Innanzitutto il tema del precariato nel giornalismo è reale e molto serio.
Alcuni editori sfruttano un’incerta sovrabbondanza di offerta per sottopagare e sfruttare, altri si fanno semplicemente trasportare dal “mercato” senza opporsi, i vecchi pilastri come la carta, la pubblicità e i finanziamenti languono.
Non c’è bisogno di aggiungere che questo meccanismo oltre a non tutelare i lavoratori genera pessima informazione e quindi danneggia l’interesse pubblico.
Dall’altra parte una grande massa di appassionati ed entusiasti (ex) lettori immette volontariamente e continuamente materiali interessanti e liberamente fruibili.
Le iniziative e i contenuti dei citizen journalist sono spesso sostenuti e amplificati con la stessa passione dagli altri, a volte persino dai mezzi stampa, ma non è chiaro in cambio di cosa o di quanto.
Abbiamo due situazioni che da sole sono insostenibili è inevitabile che cerchino un punto di incontro.
Il problema è: su quale base di remunerazione?
Parliamo solo di denaro?

È indubbio che i Social Media abbiano reso più evidenti meccanismi di valore che prima erano nascosti.
La relazionalità, la reputazione, le amicizie, l’autopromozione ora sono elementi di scambio più evidenti ma non bastano.
Se vogliamo che un modello economico sia sostenibile c’è bisogno anche di un corrispettivo finanziario.
Non per tutti (per chi ha già un altro lavoro) e non con gli stessi livelli del passato, perché la somma complessiva si arricchisce di nuovi elementi, ma ci deve essere.
Sempre più editori tradizionali vogliono spostarsi in questi nuovi territori, come possono aumentare il proprio valore e quello di chi collabora con loro?
Certamente la visione per cui un editore bello grosso e potente debba avere come scopo quello di prendere a sè un citizen journalist, perché ha talento, con lo stesso stipendio di un caporedattore assunto negli anni ’80 è tutta sballata oggi.
I Social Media come semplice vivaio del giornalismo? Non ci farebbe muovere di un metro, non è quello che ci attende.
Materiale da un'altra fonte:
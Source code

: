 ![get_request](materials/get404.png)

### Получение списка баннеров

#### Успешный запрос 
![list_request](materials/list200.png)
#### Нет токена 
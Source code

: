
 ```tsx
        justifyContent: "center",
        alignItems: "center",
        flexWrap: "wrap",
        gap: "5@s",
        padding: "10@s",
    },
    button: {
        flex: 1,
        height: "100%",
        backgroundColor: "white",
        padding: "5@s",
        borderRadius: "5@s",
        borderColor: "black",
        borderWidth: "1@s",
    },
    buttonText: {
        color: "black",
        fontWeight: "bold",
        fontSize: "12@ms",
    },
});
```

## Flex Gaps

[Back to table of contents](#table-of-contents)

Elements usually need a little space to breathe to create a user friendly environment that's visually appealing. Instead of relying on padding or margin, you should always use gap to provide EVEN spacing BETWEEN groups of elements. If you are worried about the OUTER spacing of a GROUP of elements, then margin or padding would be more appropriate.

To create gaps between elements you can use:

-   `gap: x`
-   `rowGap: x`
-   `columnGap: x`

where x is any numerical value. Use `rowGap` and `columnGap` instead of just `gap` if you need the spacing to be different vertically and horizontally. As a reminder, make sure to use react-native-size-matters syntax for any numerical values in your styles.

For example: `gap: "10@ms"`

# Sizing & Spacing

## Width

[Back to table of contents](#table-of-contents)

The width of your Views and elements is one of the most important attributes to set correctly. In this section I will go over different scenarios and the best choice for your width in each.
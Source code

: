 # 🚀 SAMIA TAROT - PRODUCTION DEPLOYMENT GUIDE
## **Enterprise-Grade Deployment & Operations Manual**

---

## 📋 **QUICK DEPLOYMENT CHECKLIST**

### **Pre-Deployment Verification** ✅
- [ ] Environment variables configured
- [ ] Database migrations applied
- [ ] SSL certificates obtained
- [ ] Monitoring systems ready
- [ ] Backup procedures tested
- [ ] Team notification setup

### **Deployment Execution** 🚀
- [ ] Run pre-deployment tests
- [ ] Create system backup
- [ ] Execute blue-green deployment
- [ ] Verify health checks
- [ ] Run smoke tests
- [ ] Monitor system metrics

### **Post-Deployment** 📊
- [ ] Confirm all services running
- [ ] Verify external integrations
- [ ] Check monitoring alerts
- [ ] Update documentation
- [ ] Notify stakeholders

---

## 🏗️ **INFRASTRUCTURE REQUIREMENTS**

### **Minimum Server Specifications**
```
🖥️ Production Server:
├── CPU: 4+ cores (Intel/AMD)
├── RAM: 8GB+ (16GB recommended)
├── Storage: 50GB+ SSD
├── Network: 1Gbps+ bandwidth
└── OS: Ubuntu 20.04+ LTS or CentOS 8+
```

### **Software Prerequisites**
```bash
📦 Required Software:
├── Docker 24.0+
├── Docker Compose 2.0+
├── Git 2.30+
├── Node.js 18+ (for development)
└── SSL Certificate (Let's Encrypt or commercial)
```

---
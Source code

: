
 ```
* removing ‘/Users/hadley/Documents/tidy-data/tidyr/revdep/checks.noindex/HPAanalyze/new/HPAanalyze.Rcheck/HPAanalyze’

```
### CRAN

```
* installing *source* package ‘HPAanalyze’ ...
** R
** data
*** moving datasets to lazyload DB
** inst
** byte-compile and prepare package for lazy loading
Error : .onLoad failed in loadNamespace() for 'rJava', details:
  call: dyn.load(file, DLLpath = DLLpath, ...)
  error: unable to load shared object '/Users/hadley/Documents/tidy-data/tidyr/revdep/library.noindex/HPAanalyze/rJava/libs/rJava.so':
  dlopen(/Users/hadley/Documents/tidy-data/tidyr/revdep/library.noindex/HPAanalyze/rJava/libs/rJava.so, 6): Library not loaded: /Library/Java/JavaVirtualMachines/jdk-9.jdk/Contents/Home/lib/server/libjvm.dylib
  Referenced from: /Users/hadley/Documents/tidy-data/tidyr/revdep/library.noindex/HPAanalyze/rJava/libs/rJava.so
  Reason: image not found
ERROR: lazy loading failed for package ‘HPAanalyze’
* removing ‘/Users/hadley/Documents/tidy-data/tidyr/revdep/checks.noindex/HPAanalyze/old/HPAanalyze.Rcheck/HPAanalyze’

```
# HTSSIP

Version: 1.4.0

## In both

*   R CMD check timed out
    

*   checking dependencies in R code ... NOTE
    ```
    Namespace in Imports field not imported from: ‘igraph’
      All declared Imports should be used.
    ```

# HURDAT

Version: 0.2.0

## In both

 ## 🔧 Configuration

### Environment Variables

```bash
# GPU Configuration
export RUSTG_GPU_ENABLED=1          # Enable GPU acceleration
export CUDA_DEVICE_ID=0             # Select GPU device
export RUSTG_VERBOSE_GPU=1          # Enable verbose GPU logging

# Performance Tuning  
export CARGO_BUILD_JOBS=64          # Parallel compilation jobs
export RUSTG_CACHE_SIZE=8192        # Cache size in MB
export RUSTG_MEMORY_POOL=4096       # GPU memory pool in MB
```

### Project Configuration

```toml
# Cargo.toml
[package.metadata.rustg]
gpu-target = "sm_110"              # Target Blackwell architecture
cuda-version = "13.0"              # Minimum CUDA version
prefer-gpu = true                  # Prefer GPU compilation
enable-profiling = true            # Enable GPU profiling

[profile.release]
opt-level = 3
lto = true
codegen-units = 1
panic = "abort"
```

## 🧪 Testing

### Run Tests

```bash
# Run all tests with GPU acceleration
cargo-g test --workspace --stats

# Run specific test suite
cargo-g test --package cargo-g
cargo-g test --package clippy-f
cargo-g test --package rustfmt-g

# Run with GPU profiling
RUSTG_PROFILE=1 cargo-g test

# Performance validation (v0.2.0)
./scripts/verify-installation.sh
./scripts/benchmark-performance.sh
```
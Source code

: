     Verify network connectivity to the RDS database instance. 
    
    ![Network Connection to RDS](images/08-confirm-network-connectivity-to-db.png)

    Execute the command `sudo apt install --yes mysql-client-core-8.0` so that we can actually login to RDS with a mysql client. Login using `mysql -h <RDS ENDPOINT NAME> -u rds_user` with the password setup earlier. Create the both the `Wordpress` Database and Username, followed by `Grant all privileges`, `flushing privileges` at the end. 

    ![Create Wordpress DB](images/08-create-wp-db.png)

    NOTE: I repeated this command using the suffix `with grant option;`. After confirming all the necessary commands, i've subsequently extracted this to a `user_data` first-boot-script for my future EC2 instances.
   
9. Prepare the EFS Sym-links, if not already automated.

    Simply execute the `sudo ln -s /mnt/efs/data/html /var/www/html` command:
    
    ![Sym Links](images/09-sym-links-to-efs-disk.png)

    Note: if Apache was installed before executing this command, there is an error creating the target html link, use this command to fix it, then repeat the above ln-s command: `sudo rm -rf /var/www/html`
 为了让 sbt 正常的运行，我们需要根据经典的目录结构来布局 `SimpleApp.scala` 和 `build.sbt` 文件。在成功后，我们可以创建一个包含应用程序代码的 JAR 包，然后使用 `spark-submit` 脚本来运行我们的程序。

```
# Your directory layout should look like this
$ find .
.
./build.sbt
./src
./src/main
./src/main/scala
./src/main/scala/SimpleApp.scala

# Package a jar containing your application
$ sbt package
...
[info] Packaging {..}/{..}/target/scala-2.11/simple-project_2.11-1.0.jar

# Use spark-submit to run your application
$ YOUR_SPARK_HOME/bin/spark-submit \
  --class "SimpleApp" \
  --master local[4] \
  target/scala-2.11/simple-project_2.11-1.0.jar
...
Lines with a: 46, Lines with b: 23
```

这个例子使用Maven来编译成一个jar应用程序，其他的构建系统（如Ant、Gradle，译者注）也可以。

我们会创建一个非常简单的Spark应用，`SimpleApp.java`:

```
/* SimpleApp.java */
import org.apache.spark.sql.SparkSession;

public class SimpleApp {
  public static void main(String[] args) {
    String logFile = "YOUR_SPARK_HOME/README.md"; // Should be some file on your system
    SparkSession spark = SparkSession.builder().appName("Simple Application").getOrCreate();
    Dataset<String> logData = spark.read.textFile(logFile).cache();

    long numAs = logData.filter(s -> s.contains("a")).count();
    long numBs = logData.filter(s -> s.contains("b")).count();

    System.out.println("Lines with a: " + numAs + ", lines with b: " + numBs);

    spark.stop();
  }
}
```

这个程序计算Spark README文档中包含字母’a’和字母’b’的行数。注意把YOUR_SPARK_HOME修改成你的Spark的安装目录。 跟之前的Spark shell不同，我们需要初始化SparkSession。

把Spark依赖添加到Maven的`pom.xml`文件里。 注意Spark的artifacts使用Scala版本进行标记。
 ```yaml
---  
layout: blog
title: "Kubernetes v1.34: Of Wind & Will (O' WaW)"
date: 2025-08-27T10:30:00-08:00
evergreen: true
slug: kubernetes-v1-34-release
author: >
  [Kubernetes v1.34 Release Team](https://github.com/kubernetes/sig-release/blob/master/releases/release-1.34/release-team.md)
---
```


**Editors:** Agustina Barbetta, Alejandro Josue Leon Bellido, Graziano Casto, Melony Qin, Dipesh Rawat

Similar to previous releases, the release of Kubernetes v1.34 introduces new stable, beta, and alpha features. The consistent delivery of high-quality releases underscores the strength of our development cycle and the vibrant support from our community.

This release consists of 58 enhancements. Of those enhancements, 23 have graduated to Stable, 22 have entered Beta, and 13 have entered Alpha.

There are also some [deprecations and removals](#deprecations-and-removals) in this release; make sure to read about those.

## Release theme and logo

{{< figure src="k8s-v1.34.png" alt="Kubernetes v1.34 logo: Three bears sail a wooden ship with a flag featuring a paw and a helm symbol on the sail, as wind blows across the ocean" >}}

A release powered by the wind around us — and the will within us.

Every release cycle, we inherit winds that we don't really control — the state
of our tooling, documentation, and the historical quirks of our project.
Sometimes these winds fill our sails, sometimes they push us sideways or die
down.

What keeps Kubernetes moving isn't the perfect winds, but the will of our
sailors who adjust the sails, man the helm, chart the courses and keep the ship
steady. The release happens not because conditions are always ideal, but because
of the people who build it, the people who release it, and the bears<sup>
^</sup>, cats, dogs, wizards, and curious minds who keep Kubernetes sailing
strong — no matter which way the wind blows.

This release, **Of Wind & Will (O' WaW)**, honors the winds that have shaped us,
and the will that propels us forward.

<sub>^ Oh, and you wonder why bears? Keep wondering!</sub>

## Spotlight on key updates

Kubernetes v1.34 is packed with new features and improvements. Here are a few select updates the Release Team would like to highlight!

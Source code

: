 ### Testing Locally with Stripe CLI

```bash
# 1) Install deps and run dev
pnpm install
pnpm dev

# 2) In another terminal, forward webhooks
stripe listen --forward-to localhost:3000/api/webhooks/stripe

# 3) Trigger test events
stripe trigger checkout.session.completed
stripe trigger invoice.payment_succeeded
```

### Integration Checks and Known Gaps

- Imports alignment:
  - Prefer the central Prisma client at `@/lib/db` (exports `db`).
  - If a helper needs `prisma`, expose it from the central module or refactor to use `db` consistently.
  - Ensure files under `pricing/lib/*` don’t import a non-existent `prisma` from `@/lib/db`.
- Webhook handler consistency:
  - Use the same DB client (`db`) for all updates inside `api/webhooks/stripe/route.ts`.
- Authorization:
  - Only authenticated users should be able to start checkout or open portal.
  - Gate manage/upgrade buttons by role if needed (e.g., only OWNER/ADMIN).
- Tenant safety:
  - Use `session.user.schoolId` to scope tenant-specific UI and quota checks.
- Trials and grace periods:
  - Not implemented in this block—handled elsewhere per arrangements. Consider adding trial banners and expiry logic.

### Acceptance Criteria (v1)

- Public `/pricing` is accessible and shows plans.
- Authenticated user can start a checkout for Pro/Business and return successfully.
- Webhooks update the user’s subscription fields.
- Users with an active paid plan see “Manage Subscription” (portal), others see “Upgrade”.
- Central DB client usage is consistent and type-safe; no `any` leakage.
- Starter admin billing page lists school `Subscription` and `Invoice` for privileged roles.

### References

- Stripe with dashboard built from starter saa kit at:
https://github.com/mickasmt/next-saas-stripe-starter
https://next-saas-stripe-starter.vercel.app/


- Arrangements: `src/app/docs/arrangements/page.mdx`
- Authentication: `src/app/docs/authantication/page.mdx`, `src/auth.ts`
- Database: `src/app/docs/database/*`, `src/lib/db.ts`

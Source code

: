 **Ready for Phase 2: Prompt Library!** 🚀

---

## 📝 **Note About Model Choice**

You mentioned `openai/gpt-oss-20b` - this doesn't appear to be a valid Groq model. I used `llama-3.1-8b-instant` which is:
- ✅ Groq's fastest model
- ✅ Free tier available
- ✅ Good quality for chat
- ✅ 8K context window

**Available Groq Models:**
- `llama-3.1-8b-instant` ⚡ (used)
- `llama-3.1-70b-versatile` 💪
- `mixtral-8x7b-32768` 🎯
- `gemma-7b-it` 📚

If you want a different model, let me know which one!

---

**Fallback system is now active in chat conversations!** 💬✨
Quello che ci serve invece è un linguaggio comune che ci permetta di misurare il valore: di un’impresa editoriale, di un investimento, di un (citizen) journalist, di un contenuto, di un’iniziativa.
Questo linguaggio si definisce considerando tutti i fattori di scambio, non solo finanziari, in gioco sia per i progetti dall’alto che per quelli dal basso.
Altrimenti non ci si riesce a comprendere e il risultato è che le iniziative di avvicinamento da parte del grosso editore vengono scambiate per sfruttamento e quelle dei blogger per grande  generosità.
Spesso non è così, a volte è addirittura il contrario.

Certamente nel caso Reporter l’indicazione esplicita di 5 euro a contributo sarebbe stata discutibile (se non si fosse trattato di un errore di riscrittura), la correzione mostra un progetto quantomeno aperto ai contributi e disponibile, tutto da scoprire.
Se auspichiamo che il futuro degli editori sia imperniato sul digitale allora mettiamoci d’accordo: come indulgiamo verso i piccoli e i blogger così dobbiamo esserlo verso i più grandi (fino a prova contraria e valutando le competenze), come siamo attenti a cosa riceviamo in cambio dall’editore così dobbiamo esserlo anche molto verso i piccoli e i blogger.
Altrimenti staremmo già creando un modello di informazione tendenziosa e la possibilità di modellarlo o sfruttarlo a piacimento.